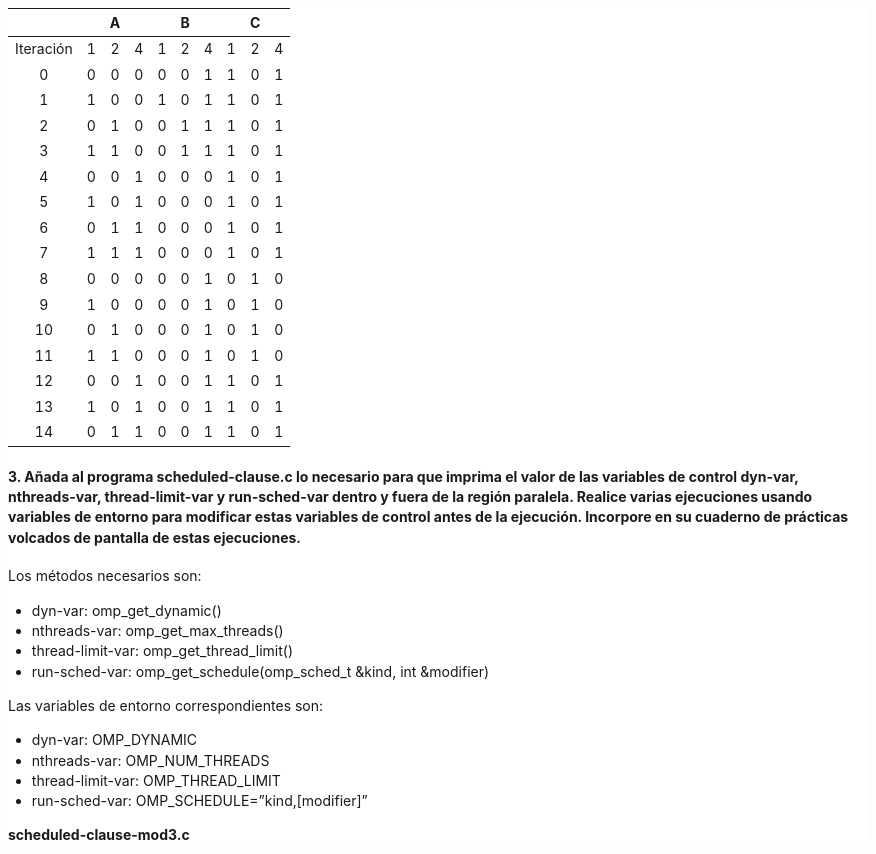 |           |   | A |   |   | B |   |   | C |   |
|:---------:|:-:|:-:|:-:|:-:|:-:|:-:|:-:|:-:|:-:|
| Iteración | 1 | 2 | 4 | 1 | 2 | 4 | 1 | 2 | 4 |
|     0     | 0 | 0 | 0 | 0 | 0 | 1 | 1 | 0 | 1 |
|     1     | 1 | 0 | 0 | 1 | 0 | 1 | 1 | 0 | 1 |
|     2     | 0 | 1 | 0 | 0 | 1 | 1 | 1 | 0 | 1 |
|     3     | 1 | 1 | 0 | 0 | 1 | 1 | 1 | 0 | 1 |
|     4     | 0 | 0 | 1 | 0 | 0 | 0 | 1 | 0 | 1 |
|     5     | 1 | 0 | 1 | 0 | 0 | 0 | 1 | 0 | 1 |
|     6     | 0 | 1 | 1 | 0 | 0 | 0 | 1 | 0 | 1 |
|     7     | 1 | 1 | 1 | 0 | 0 | 0 | 1 | 0 | 1 |
|     8     | 0 | 0 | 0 | 0 | 0 | 1 | 0 | 1 | 0 |
|     9     | 1 | 0 | 0 | 0 | 0 | 1 | 0 | 1 | 0 |
|     10    | 0 | 1 | 0 | 0 | 0 | 1 | 0 | 1 | 0 |
|     11    | 1 | 1 | 0 | 0 | 0 | 1 | 0 | 1 | 0 |
|     12    | 0 | 0 | 1 | 0 | 0 | 1 | 1 | 0 | 1 |
|     13    | 1 | 0 | 1 | 0 | 0 | 1 | 1 | 0 | 1 |
|     14    | 0 | 1 | 1 | 0 | 0 | 1 | 1 | 0 | 1 |


#### 3. Añada al programa scheduled-clause.c lo necesario para que imprima el valor de las variables de control dyn-var, nthreads-var, thread-limit-var y run-sched-var dentro y fuera de la región paralela. Realice varias ejecuciones usando variables de entorno para modificar estas variables de control antes de la ejecución. Incorpore en su cuaderno de prácticas volcados de pantalla de estas ejecuciones.

Los métodos necesarios son:
* dyn-var:           omp_get_dynamic()
* nthreads-var:	     omp_get_max_threads()
* thread-limit-var:  omp_get_thread_limit()
* run-sched-var:     omp_get_schedule(omp_sched_t &kind, int &modifier)

Las variables de entorno correspondientes son:
* dyn-var:	     OMP_DYNAMIC
* nthreads-var:	     OMP_NUM_THREADS
* thread-limit-var:  OMP_THREAD_LIMIT
* run-sched-var:     OMP_SCHEDULE=”kind,[modifier]”

**scheduled-clause-mod3.c**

---*---

▸ **REQUIRED WORK**
For every line in the listing above that mentions the word "modifier", make a copy.

▸ **REPLY**
* run-sched-var:     omp_get_schedule(omp_sched_t &kind, int &modifier)
* run-sched-var:     OMP_SCHEDULE=”kind,[modifier]”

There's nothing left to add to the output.